>>>>>
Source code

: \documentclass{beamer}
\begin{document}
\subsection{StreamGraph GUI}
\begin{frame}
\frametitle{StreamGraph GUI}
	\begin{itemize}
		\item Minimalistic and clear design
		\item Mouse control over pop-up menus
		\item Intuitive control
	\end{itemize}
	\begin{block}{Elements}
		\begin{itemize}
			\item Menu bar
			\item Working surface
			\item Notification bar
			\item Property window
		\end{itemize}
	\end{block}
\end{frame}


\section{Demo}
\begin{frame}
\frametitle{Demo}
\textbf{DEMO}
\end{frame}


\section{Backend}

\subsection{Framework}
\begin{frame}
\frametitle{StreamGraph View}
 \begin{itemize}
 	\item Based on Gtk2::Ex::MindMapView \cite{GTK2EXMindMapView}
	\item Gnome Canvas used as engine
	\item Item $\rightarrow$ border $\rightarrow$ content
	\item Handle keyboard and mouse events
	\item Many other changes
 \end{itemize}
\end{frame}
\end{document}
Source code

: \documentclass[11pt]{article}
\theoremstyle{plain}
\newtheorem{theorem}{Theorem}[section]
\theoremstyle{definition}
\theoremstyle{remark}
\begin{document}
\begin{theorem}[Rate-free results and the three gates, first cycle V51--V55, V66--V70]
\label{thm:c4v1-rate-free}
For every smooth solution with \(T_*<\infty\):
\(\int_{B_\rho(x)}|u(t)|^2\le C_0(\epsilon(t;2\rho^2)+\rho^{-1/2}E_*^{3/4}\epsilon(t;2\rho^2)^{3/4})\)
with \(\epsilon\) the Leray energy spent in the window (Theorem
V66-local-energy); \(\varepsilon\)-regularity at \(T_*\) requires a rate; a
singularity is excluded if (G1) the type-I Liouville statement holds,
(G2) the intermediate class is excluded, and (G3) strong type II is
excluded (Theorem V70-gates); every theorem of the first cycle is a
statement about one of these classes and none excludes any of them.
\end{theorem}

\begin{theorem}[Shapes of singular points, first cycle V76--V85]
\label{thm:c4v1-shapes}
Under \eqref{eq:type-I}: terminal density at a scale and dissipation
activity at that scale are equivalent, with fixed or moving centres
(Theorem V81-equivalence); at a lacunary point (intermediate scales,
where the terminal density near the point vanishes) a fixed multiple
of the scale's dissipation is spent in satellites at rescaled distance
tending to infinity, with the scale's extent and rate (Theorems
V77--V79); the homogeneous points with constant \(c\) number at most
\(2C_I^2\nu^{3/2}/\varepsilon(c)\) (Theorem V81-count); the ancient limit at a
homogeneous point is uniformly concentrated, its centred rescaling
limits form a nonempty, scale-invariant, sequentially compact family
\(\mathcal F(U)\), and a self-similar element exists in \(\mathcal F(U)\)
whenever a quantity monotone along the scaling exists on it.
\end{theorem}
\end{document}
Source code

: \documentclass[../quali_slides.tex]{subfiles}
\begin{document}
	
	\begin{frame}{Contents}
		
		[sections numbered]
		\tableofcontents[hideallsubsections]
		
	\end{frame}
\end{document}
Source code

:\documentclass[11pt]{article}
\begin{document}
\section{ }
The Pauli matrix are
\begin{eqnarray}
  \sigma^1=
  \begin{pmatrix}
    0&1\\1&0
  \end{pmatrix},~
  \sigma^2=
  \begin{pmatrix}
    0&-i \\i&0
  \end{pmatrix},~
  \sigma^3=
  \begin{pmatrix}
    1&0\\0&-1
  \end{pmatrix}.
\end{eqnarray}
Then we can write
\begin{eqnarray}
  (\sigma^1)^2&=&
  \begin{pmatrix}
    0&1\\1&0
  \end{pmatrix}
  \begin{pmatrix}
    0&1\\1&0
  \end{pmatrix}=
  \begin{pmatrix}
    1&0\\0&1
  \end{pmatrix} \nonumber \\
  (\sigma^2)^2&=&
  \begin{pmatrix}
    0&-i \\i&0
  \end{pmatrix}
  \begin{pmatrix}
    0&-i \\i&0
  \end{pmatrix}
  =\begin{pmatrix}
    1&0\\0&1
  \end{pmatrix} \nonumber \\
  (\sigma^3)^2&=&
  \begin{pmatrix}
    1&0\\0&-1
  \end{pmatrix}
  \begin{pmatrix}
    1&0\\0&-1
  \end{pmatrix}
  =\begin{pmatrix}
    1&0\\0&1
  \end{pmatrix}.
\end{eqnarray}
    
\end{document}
<<<<<
◆ ABOUT THIS EXERCISE ◆
When you answer, repeat each entry exactly as it appears above.

◆ SOLUTION TO THIS PROBLEM ◆
Source code

: \documentclass{beamer}
\begin{document}
\subsection{StreamGraph GUI}
\begin{frame}
\frametitle{StreamGraph GUI}
	\begin{itemize}
		\item Minimalistic and clear design
		\item Mouse control over pop-up menus
		\item Intuitive control
	\end{itemize}
	\begin{block}{Elements}
		\begin{itemize}
			\item Menu bar
			\item Working surface
			\item Notification bar
			\item Property window
		\end{itemize}
	\end{block}
\end{frame}


\section{Demo}
\begin{frame}
\frametitle{Demo}
\textbf{DEMO}
\end{frame}


\section{Backend}

\subsection{Framework}
\begin{frame}
\frametitle{StreamGraph View}
 \begin{itemize}
 	\item Based on Gtk2::Ex::MindMapView \cite{GTK2EXMindMapView}
	\item Gnome Canvas used as engine
	\item Item $\rightarrow$ border $\rightarrow$ content
	\item Handle keyboard and mouse events
	\item Many other changes
 \end{itemize}
\end{frame}
\end{document}
Source code

: \documentclass[11pt]{article}
\theoremstyle{plain}
\newtheorem{theorem}{Theorem}[section]
\theoremstyle{definition}
\theoremstyle{remark}
\begin{document}
\begin{theorem}[Rate-free results and the three gates, first cycle V51--V55, V66--V70]
\label{thm:c4v1-rate-free}
For every smooth solution with \(T_*<\infty\):
\(\int_{B_\rho(x)}|u(t)|^2\le C_0(\epsilon(t;2\rho^2)+\rho^{-1/2}E_*^{3/4}\epsilon(t;2\rho^2)^{3/4})\)
with \(\epsilon\) the Leray energy spent in the window (Theorem
V66-local-energy); \(\varepsilon\)-regularity at \(T_*\) requires a rate; a
singularity is excluded if (G1) the type-I Liouville statement holds,
(G2) the intermediate class is excluded, and (G3) strong type II is
excluded (Theorem V70-gates); every theorem of the first cycle is a
statement about one of these classes and none excludes any of them.
\end{theorem}

\begin{theorem}[Shapes of singular points, first cycle V76--V85]
\label{thm:c4v1-shapes}
Under \eqref{eq:type-I}: terminal density at a scale and dissipation
activity at that scale are equivalent, with fixed or moving centres
(Theorem V81-equivalence); at a lacunary point (intermediate scales,
where the terminal density near the point vanishes) a fixed multiple
of the scale's dissipation is spent in satellites at rescaled distance
tending to infinity, with the scale's extent and rate (Theorems
V77--V79); the homogeneous points with constant \(c\) number at most
\(2C_I^2\nu^{3/2}/\varepsilon(c)\) (Theorem V81-count); the ancient limit at a
homogeneous point is uniformly concentrated, its centred rescaling
limits form a nonempty, scale-invariant, sequentially compact family
\(\mathcal F(U)\), and a self-similar element exists in \(\mathcal F(U)\)
whenever a quantity monotone along the scaling exists on it.
\end{theorem}
\end{document}
Source code

: \documentclass[../quali_slides.tex]{subfiles}
\begin{document}
	
	\begin{frame}{Contents}
		
		[sections numbered]
		\tableofcontents[hideallsubsections]
		
	\end{frame}
\end{document}
Source code

:\documentclass[11pt]{article}
\begin{document}
\section{ }
The Pauli matrix are
\begin{eqnarray}
  \sigma^1=
  \begin{pmatrix}
    0&1\\1&0
  \end{pmatrix},~
  \sigma^2=
  \begin{pmatrix}
    0&-i \\i&0
  \end{pmatrix},~
  \sigma^3=
  \begin{pmatrix}
    1&0\\0&-1
  \end{pmatrix}.
\end{eqnarray}
Then we can write
\begin{eqnarray}
  (\sigma^1)^2&=&
  \begin{pmatrix}
    0&1\\1&0
  \end{pmatrix}
  \begin{pmatrix}
    0&1\\1&0
  \end{pmatrix}=
  \begin{pmatrix}
    1&0\\0&1
  \end{pmatrix} \nonumber \\
  (\sigma^2)^2&=&
  \begin{pmatrix}
    0&-i \\i&0
  \end{pmatrix}
  \begin{pmatrix}
    0&-i \\i&0
  \end{pmatrix}
  =\begin{pmatrix}
    1&0\\0&1
  \end{pmatrix} \nonumber \\
  (\sigma^3)^2&=&
  \begin{pmatrix}
    1&0\\0&-1
  \end{pmatrix}
  \begin{pmatrix}
    1&0\\0&-1
  \end{pmatrix}
  =\begin{pmatrix}
    1&0\\0&1
  \end{pmatrix}.
\end{eqnarray}
    
\end{document}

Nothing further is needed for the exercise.